How embedded forms within content increase content reads

I came across this article and read the research Microsoft did with Contently’s Document Analytics, thought it was insightful findings.

Here is the part that caught my attentions, quoted as:

Microsoft discovered that landing pages requiring email addresses in exchange for downloadable content were 25% more effective at capturing email leads, but that embedded email forms within freely accessible content were more effective at capturing content reads. Subscribers who entered their emails in embedded forms were 51% more likely to read the entire piece of content, according to a Contently case study.

Here are the images of the difference on where and how the email address was asked by the site.

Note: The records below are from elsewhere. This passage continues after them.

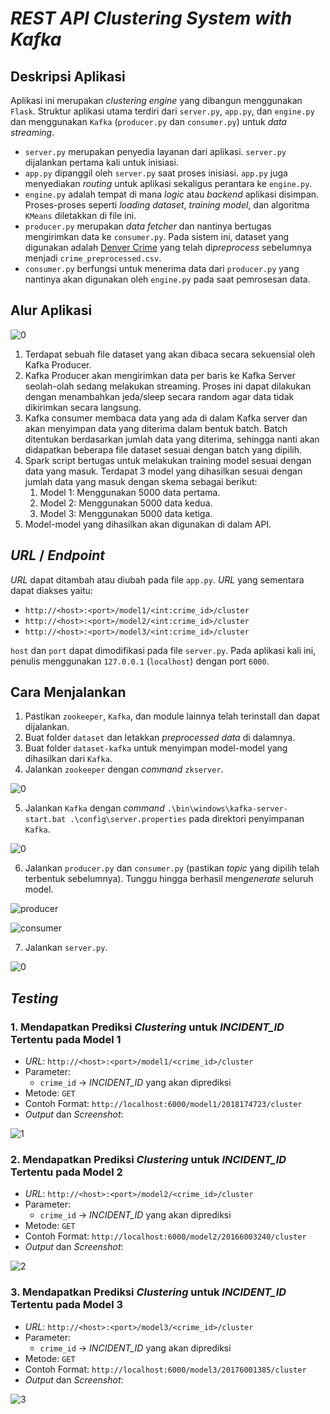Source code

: # *REST API Clustering System with Kafka*
## Deskripsi Aplikasi
Aplikasi ini merupakan *clustering engine* yang dibangun menggunakan ``Flask``. Struktur aplikasi utama terdiri dari `server.py`, `app.py`, dan `engine.py` dan menggunakan `Kafka` (`producer.py` dan `consumer.py`) untuk *data streaming*.
- `server.py` merupakan penyedia layanan dari aplikasi. `server.py` dijalankan pertama kali untuk inisiasi.
- `app.py` dipanggil oleh `server.py` saat proses inisiasi. `app.py` juga menyediakan *routing* untuk aplikasi sekaligus perantara ke `engine.py`.
- `engine.py` adalah tempat di mana *logic* atau *backend* aplikasi disimpan. Proses-proses seperti *loading dataset*, *training model*, dan algoritma ``KMeans`` diletakkan di file ini.
- `producer.py` merupakan *data fetcher* dan nantinya bertugas mengirimkan data ke `consumer.py`. Pada sistem ini, dataset yang digunakan adalah [Denver Crime](https://www.kaggle.com/paultimothymooney/denver-crime-data/downloads/denver-crime-data.zip/85) yang telah di*preprocess* sebelumnya menjadi `crime_preprocessed.csv`.
- `consumer.py` berfungsi untuk menerima data dari `producer.py` yang nantinya akan digunakan oleh `engine.py` pada saat pemrosesan data.
## Alur Aplikasi
![0](img/arsitektur.png)

1. Terdapat sebuah file dataset yang akan dibaca secara sekuensial oleh Kafka Producer.
2. Kafka Producer akan mengirimkan data per baris ke Kafka Server seolah-olah sedang
melakukan streaming. Proses ini dapat dilakukan dengan menambahkan jeda/sleep secara
random agar data tidak dikirimkan secara langsung.
3. Kafka consumer membaca data yang ada di dalam Kafka server dan akan menyimpan data
yang diterima dalam bentuk batch. Batch ditentukan berdasarkan jumlah data yang diterima, sehingga nanti akan didapatkan beberapa file dataset sesuai dengan batch yang dipilih.
4. Spark script bertugas untuk melakukan training model sesuai dengan data yang masuk.
Terdapat 3 model yang dihasilkan sesuai dengan jumlah data yang masuk dengan skema sebagai berikut:
   1. Model 1: Menggunakan 5000 data pertama.
   2. Model 2: Menggunakan 5000 data kedua.
   3. Model 3: Menggunakan 5000 data ketiga.
5. Model-model yang dihasilkan akan digunakan di dalam API.
## *URL* / *Endpoint*
*URL* dapat ditambah atau diubah pada file `app.py`. *URL* yang sementara dapat diakses yaitu:
- `http://<host>:<port>/model1/<int:crime_id>/cluster`
- `http://<host>:<port>/model2/<int:crime_id>/cluster`
- `http://<host>:<port>/model3/<int:crime_id>/cluster`

``host`` dan ``port`` dapat dimodifikasi pada file `server.py`. Pada aplikasi kali ini, penulis menggunakan `127.0.0.1` (`localhost`) dengan port `6000`.
## Cara Menjalankan
1. Pastikan `zookeeper`, `Kafka`, dan module lainnya telah terinstall dan dapat dijalankan.
2. Buat folder `dataset` dan letakkan *preprocessed data* di dalamnya.
3. Buat folder `dataset-kafka` untuk menyimpan model-model yang dihasilkan dari `Kafka`.
4. Jalankan `zookeeper` dengan *command* `zkserver`.

![0](img/zookeeper.PNG)

5. Jalankan `Kafka` dengan *command* `.\bin\windows\kafka-server-start.bat .\config\server.properties` pada direktori penyimpanan `Kafka`.

![0](img/kafka.PNG)

6. Jalankan `producer.py` dan `consumer.py` (pastikan *topic* yang dipilih telah terbentuk sebelumnya). Tunggu hingga berhasil men*generate* seluruh model.

![producer](img/producer.PNG)

![consumer](img/consumer.PNG)

7. Jalankan `server.py`.

![0](img/server.PNG)
## *Testing*
### 1. Mendapatkan Prediksi *Clustering* untuk *INCIDENT_ID* Tertentu pada Model 1
- *URL*: `http://<host>:<port>/model1/<crime_id>/cluster`
- Parameter:
  - ``crime_id`` -> *INCIDENT_ID* yang akan diprediksi
- Metode: `GET`
- Contoh Format: `http://localhost:6000/model1/2018174723/cluster`
- *Output* dan *Screenshot*:

![1](img/model1.PNG)
### 2. Mendapatkan Prediksi *Clustering* untuk *INCIDENT_ID* Tertentu pada Model 2
- *URL*: `http://<host>:<port>/model2/<crime_id>/cluster`
- Parameter:
  - ``crime_id`` -> *INCIDENT_ID* yang akan diprediksi
- Metode: `GET`
- Contoh Format: `http://localhost:6000/model2/20166003240/cluster`
- *Output* dan *Screenshot*:

![2](img/model2.png)
### 3. Mendapatkan Prediksi *Clustering* untuk *INCIDENT_ID* Tertentu pada Model 3
- *URL*: `http://<host>:<port>/model3/<crime_id>/cluster`
- Parameter:
  - ``crime_id`` -> *INCIDENT_ID* yang akan diprediksi
- Metode: `GET`
- Contoh Format: `http://localhost:6000/model3/20176001385/cluster`
- *Output* dan *Screenshot*:

![3](img/model3.PNG)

In the first example, it is a standard deployment you usually come across where you land on the page, provide an email address, and then you get the PDF file.

The second example is the delayed gate, where you download the PDF file or the material of interests, then after few pages in, you’re asked to provide your email address in order to access rest of the material.

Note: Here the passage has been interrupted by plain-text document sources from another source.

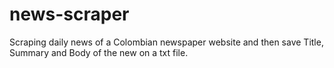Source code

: # news-scraper
Scraping daily news of a Colombian newspaper website and then save Title, Summary and Body of the new on a txt file.

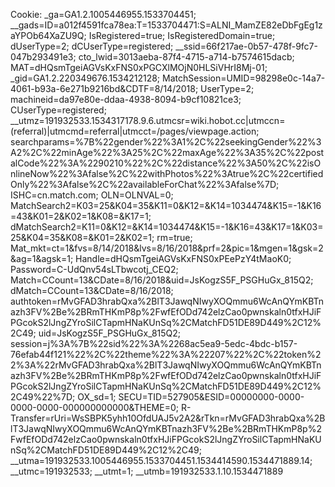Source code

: Cookie: _ga=GA1.2.1005446955.1533704451; __gads=ID=a012f4591fca78ea:T=1533704471:S=ALNI_MamZE82eDbFgEg1zaYPOb64XaZU9Q; IsRegistered=true; IsRegisteredDomain=true; dUserType=2; dCUserType=registered; __ssid=66f217ae-0b57-478f-9fc7-047b293491e3; cto_lwid=3013aeba-87f4-4715-a714-b7574615dacb; MAT=dHQsmTgeiAGVsKxFNS0xPGCXlMOjN0HLSiVHrI8Mj-01; _gid=GA1.2.220349676.1534212128; MatchSession=UMID=98298e0c-14a7-4061-b93a-6e271b9216bd&CDTF=8/14/2018; UserType=2; machineid=da97e80e-ddaa-4938-8094-b9cf10821ce3; CUserType=registered; __utmz=191932533.1534317178.9.6.utmcsr=wiki.hobot.cc|utmccn=(referral)|utmcmd=referral|utmcct=/pages/viewpage.action; searchparams=%7B%22gender%22%3A1%2C%22seekingGender%22%3A2%2C%22minAge%22%3A25%2C%22maxAge%22%3A35%2C%22postalCode%22%3A%2290210%22%2C%22distance%22%3A50%2C%22isOnlineNow%22%3Afalse%2C%22withPhotos%22%3Atrue%2C%22certifiedOnly%22%3Afalse%2C%22availableForChat%22%3Afalse%7D; ISHC=cn.match.com; OLN=OLNVAL=0; MatchSearch2=K03=25&K04=35&K11=0&K12=&K14=1034474&K15=-1&K16=43&K01=2&K02=1&K08=&K17=1; dMatchSearch2=K11=0&K12=&K14=1034474&K15=-1&K16=43&K17=1&K03=25&K04=35&K08=&K01=2&K02=1; rm=true; Mat_mkt=ct=1&fvs=8/14/2018&lvs=8/16/2018&prf=2&pic=1&mgen=1&gsk=2&ag=1&agsk=1; Handle=dHQsmTgeiAGVsKxFNS0xPEePzY4tMaoK0; Password=C-UdQnv54sLTbwcotj_CEQ2; Match=CCount=13&CDate=8/16/2018&uid=JsKogzS5F_PSGHuGx_815Q2; dMatch=CCount=13&CDate=8/16/2018; authtoken=rMvGFAD3hrabQxa%2BlT3JawqNIwyXOQmmu6WcAnQYmKBTnazh3FV%2Be%2BRmTHKmP8p%2FwfEfODd742elzCao0pwnskaln0tfxHJiFPGcokS2lJngZYroSilCTapmHNaKUnSq%2CMatchFD51DE89D449%2C12%2C49; uid=JsKogzS5F_PSGHuGx_815Q2; session=j%3A%7B%22sid%22%3A%2268ac5ea9-5edc-4bdc-b157-76efab44f121%22%2C%22theme%22%3A%22207%22%2C%22token%22%3A%22rMvGFAD3hrabQxa%2BlT3JawqNIwyXOQmmu6WcAnQYmKBTnazh3FV%2Be%2BRmTHKmP8p%2FwfEfODd742elzCao0pwnskaln0tfxHJiFPGcokS2lJngZYroSilCTapmHNaKUnSq%2CMatchFD51DE89D449%2C12%2C49%22%7D; OX_sd=1; SECU=TID=527905&ESID=00000000-0000-0000-0000-000000000000&THEME=0; R-Transfer=rUri=WsSBPK5yhh10OfdUAJ5v2A2&rTkn=rMvGFAD3hrabQxa%2BlT3JawqNIwyXOQmmu6WcAnQYmKBTnazh3FV%2Be%2BRmTHKmP8p%2FwfEfODd742elzCao0pwnskaln0tfxHJiFPGcokS2lJngZYroSilCTapmHNaKUnSq%2CMatchFD51DE89D449%2C12%2C49; __utma=191932533.1005446955.1533704451.1534414590.1534471889.14; __utmc=191932533; __utmt=1; __utmb=191932533.1.10.1534471889
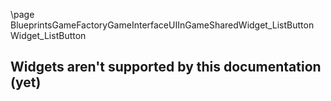 \page BlueprintsGameFactoryGameInterfaceUIInGameSharedWidget_ListButton Widget_ListButton
## Widgets aren't supported by this documentation (yet)
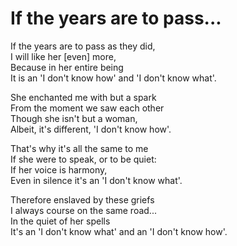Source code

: # If the years are to pass...

If the years are to pass as they did,\
I will like her [even] more,\
Because in her entire being\
It is an 'I don't know how' and 'I don't know what'.

She enchanted me with but a spark\
From the moment we saw each other\
Though she isn't but a woman,\
Albeit, it's different, 'I don't know how'.

That's why it's all the same to me\
If she were to speak, or to be quiet:\
If her voice is harmony,\
Even in silence it's an 'I don't know what'.

Therefore enslaved by these griefs\
I always course on the same road...\
In the quiet of her spells\
It's an 'I don't know what' and an 'I don't know how'.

As stated in the quote above, it’s fascinating how human psychology plays into different outcome just by asking the email address in different timing.

It might not be surprising to some people, but it is interesting from a standpoint where this may give more ideas to how we A/B test and optimize landing pages to drive results that match certain business outcomes.

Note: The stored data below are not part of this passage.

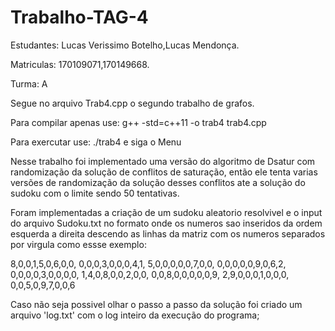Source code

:# Trabalho-TAG-4

Estudantes: Lucas Verissimo Botelho,Lucas Mendonça.

Matriculas: 170109071,170149668.

Turma: A

Segue no arquivo Trab4.cpp o segundo trabalho de grafos.

Para compilar apenas use: g++ -std=c++11 -o trab4 trab4.cpp

Para exercutar use: ./trab4 e siga o Menu

Nesse trabalho foi implementado uma versão do algoritmo de Dsatur com randomização da solução de conflitos de saturação,
então ele tenta varias versões de randomização da solução desses conflitos ate a solução do sudoku com o limite sendo 50 
tentativas.

Foram implementadas a criação de um sudoku aleatorio resolvivel e o input do arquivo Sudoku.txt no formato onde os numeros sao
inseridos da ordem esquerda a direita descendo as linhas da matriz com os numeros separados por virgula como essse exemplo:

8,0,0,1,5,0,6,0,0,
0,0,0,3,0,0,0,4,1,
5,0,0,0,0,0,7,0,0,
0,0,0,0,0,9,0,6,2,
0,0,0,0,3,0,0,0,0,
1,4,0,8,0,0,2,0,0,
0,0,8,0,0,0,0,0,9,
2,9,0,0,0,1,0,0,0,
0,0,5,0,9,7,0,0,6

Caso não seja possivel olhar o passo a passo da solução foi criado um arquivo 'log.txt' com o log inteiro da execução do programa;

    

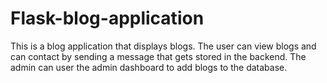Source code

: # Flask-blog-application
This is a blog application that displays blogs. The user can view blogs and can contact by sending a message that gets stored in the backend. The admin can user the admin dashboard to add blogs to the database.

It is common to find marketers obsessed with putting out content to capture more traffic and leads, but in many cases, the value of the material is really within the file and what’s written.

A lot of money could have gone into the research, write, and distribute. What good is an email address if people are downloading and not reading it because that’s how end users understand the positioning and value of the companies who provide these materials.

That doesn’t mean every marketing objective is to make people read the entire thing. Capturing user attention and gain volume of quality leads as you get in front of your audience are not a bad marketing objective.  So if you can pull it off with the standard landing page and gating it, then that’s fine.

I guess this opens up more ways for us to test ideas beyond CTA, creative, message, but also “timing” of how we capture leads or reach our audience.

I thought I’d share some interesting read that I came across. Enjoy!